N° RG 23/01630 - N° Portalis DBVM-V-B7H-LZOK

N° Minute :

C3

Copie exécutoire délivrée

le :

à

la SCP CABINET FORSTER

la SELARL CABINET JP

AU NOM DU PEUPLE FRANÇAIS

COUR D'APPEL DE GRENOBLE

2ÈME CHAMBRE CIVILE

ARRÊT DU MARDI 17 DECEMBRE 2024

Appel d'un jugement (N° R.G. 21-000496) rendu par le tribunal de proximité de Montélimar en date du 5 décembre 2022, suivant déclaration d'appel du 26 avril 2023

APPELANTS :

M. [X] [G]

né le 16 août 1990 à [Localité 8]

de nationalité Française

[Adresse 4]

[Localité 3]

Mme [E] [N]

née le 21 mars 1990 à [Localité 5] (59)

de nationalité Française

[Adresse 4]

[Localité 3]

représentés par Me Pierre-Yves FORSTER de la SCP CABINET FORSTER, avocat au Barreau de VALENCE

INTIMÉ :

M. [V] [A]

né le 29 Février 1992 à [Localité 9]

de nationalité Française

[Adresse 7]

[Localité 2]

représenté par Me Jean POLLARD de la SELARL CABINET JP, avocat au barreau de VALENCE

COMPOSITION DE LA COUR :

LORS DU DÉLIBÉRÉ :

Mme Anne-Laure Pliskine, conseillère, faisant fonction de présidente

Mme Ludivine Chetail, conseillère,

M. Lionel Bruno, conseiller

DÉBATS :

A l'audience publique du 15 octobre 2024, Mme Anne-Laure Pliskine, conseillère, qui a fait son rapport, assistée de Solène Roux, greffière, a entendu seule les avocats en leurs conclusions et plaidoiries, les parties ne s'y étant pas opposées conformément aux dispositions des articles 805 et 907 du code de procédure civile.

Il en a été rendu compte à la cour dans son délibéré et l'arrêt a été rendu à l'audience de ce jour.

EXPOSÉ DES FAITS ET DE LA PROCÉDURE

Selon acte sous-seing privé du 8 juillet 2016, M. [V] [A] a donné à bail à compter du 15 juillet 2016 à M. [X] [G] et Mme [E] [N] un logement situé [Adresse 1] à [Localité 6] (Drôme). Le bail mentionnait la jouissance exclusive d'un jardin d'une surface de 64 m² et d'une terrasse.

Un état des lieux d'entrée contradictoirement signé par le bailleur et les preneurs a été réalisé le 15 juillet 2016.

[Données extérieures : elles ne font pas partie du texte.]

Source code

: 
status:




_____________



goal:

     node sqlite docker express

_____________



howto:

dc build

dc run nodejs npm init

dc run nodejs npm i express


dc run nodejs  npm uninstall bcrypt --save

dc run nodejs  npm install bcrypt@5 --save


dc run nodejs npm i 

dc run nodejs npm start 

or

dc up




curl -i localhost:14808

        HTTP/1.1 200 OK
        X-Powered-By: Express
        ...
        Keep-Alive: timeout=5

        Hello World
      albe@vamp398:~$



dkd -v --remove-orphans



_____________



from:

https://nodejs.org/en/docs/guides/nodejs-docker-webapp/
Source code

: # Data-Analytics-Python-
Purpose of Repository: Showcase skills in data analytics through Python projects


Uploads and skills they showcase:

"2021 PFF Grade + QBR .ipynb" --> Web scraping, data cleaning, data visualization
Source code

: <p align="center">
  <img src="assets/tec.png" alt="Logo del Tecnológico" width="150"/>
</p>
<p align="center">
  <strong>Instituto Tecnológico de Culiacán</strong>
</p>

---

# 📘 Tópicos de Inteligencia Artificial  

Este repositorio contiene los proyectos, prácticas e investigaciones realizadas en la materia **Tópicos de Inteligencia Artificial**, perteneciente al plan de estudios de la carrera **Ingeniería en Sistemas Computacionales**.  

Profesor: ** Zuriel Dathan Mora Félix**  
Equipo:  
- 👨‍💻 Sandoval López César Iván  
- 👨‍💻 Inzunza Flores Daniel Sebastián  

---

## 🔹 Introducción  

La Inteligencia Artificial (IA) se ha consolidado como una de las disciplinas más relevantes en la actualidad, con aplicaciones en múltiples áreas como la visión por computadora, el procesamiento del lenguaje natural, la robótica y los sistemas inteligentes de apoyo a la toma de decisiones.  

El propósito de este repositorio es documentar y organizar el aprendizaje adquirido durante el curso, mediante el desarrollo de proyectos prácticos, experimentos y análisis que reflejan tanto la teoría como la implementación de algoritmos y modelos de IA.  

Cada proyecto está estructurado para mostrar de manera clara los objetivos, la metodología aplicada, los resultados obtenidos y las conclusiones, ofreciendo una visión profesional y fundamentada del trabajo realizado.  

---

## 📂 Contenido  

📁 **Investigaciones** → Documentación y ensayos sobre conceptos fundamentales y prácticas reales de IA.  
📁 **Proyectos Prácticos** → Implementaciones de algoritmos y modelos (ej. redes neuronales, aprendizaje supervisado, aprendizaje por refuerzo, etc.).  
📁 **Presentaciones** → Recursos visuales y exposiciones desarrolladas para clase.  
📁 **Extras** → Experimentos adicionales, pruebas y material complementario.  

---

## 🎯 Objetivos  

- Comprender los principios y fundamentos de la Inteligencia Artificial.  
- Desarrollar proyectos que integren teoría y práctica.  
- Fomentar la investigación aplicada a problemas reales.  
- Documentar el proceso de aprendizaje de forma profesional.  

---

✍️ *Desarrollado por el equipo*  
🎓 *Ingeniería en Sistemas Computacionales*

Le 28 août 2020 à la suite d'une tempête, la toiture du logement a été arrachée. Des travaux de remise en état ont été réalisés en février 2021 et ont nécessité que M. [X] [G] et Mme [E] [N] quittent les lieux.

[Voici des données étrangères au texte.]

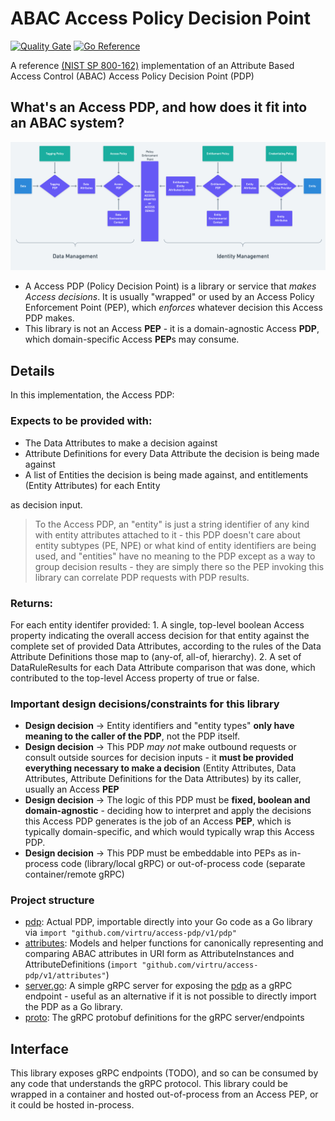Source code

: # ABAC Access Policy Decision Point

[![Quality Gate](https://github.com/virtru/access-pdp/actions/workflows/ci.yaml/badge.svg?branch=main)](https://github.com/virtru/access-pdp/actions/workflows/ci.yaml)
[![Go Reference](https://pkg.go.dev/badge/github.com/virtru/access-pdp.svg)](https://pkg.go.dev/github.com/virtru/access-pdp)

A reference [(NIST SP 800-162)](https://csrc.nist.gov/publications/detail/sp/800-162/final) implementation of an Attribute Based Access Control (ABAC) Access Policy Decision Point (PDP)

## What's an Access PDP, and how does it fit into an ABAC system?

![ABAC System](./resources/index.png)

- A Access PDP (Policy Decision Point) is a library or service that *makes Access decisions*. It is usually "wrapped" or used by an Access Policy Enforcement Point (PEP), which *enforces* whatever decision this Access PDP makes.
- This library is not an Access **PEP** - it is a domain-agnostic Access **PDP**, which domain-specific Access **PEP**s may consume. 

## Details
In this implementation, the Access PDP:

### Expects to be provided with:
  - The Data Attributes to make a decision against
  - Attribute Definitions for every Data Attribute the decision is being made against
  - A list of Entities the decision is being made against, and entitlements (Entity Attributes) for each Entity
  
as decision input.

> To the Access PDP, an "entity" is just a string identifier of any kind with entity attributes attached to it - this PDP
> doesn't care about entity subtypes (PE, NPE) or what kind of entity identifiers are being used, and "entities" have no meaning to the PDP except as a way to group decision results - they are simply there so the PEP invoking this library can correlate PDP requests with PDP results. 
  
### Returns:

For each entity identifer provided:
    1. A single, top-level boolean Access property indicating the overall access decision for that entity against the complete set of provided Data Attributes, according to the rules of the Data Attribute Definitions those map to (any-of, all-of, hierarchy).
    2. A set of DataRuleResults for each Data Attribute comparison that was done, which contributed to the top-level Access property of true or false.

### Important design decisions/constraints for this library

* **Design decision** -> Entity identifiers and "entity types" **only have meaning to the caller of the PDP**, not the PDP itself.
* **Design decision** -> This PDP _may not_ make outbound requests or consult outside sources for decision inputs - it **must be provided everything necessary to make a decision** (Entity Attributes, Data Attributes, Attribute Definitions for the Data Attributes) by its caller, usually an Access **PEP**
* **Design decision** -> The logic of this PDP must be **fixed, boolean and domain-agnostic** - deciding how to interpret and apply the decisions this Access PDP generates is the job of an Access **PEP**, which is typically domain-specific, and which would typically wrap this Access PDP.
* **Design decision** -> This PDP must be embeddable into PEPs as in-process code (library/local gRPC) or out-of-process code (separate container/remote gRPC)


### Project structure

- [pdp](./pdp): Actual PDP, importable directly into your Go code as a Go library via `import "github.com/virtru/access-pdp/v1/pdp"`
- [attributes](./attributes): Models and helper functions for canonically representing and comparing ABAC attributes in URI form as AttributeInstances and AttributeDefinitions (`import "github.com/virtru/access-pdp/v1/attributes"`)
- [server.go](./server.go): A simple gRPC server for exposing the [pdp](./pdp) as a gRPC endpoint - useful as an alternative if it is not possible to directly import the PDP as a Go library.
- [proto](./proto): The gRPC protobuf definitions for the gRPC server/endpoints


## Interface

This library exposes gRPC endpoints (TODO), and so can be consumed by any code that understands the gRPC protocol. This library could be wrapped in a container and hosted out-of-process from an Access PEP, or it could be hosted in-process.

Par courrier recommandé avec accusé de réception du 15 juillet 2021, M. [X] [G] et Mme [E] [N] ont résilié le bail en invoquant le fait que le logement comportait de nombreux éléments en amiante, qu'ils l'ignoraient, le rapport amiante ne leur ayant pas été remis, et que les travaux de désamiantage avaient été exécutés par une entreprise non habilitée mettant ainsi leur santé en danger.

Le 23 juillet 2021, M. [X] [G] et Mme [E] [N] ont récupéré les meubles et objets entreposés dans le jardin en présence d'un huissier de justice. Le 10 septembre 2021, ils ont restitué les clefs du logement et un procès-verbal de constat d'état des lieux de sortie a été établi en leur présence par huissier de justice.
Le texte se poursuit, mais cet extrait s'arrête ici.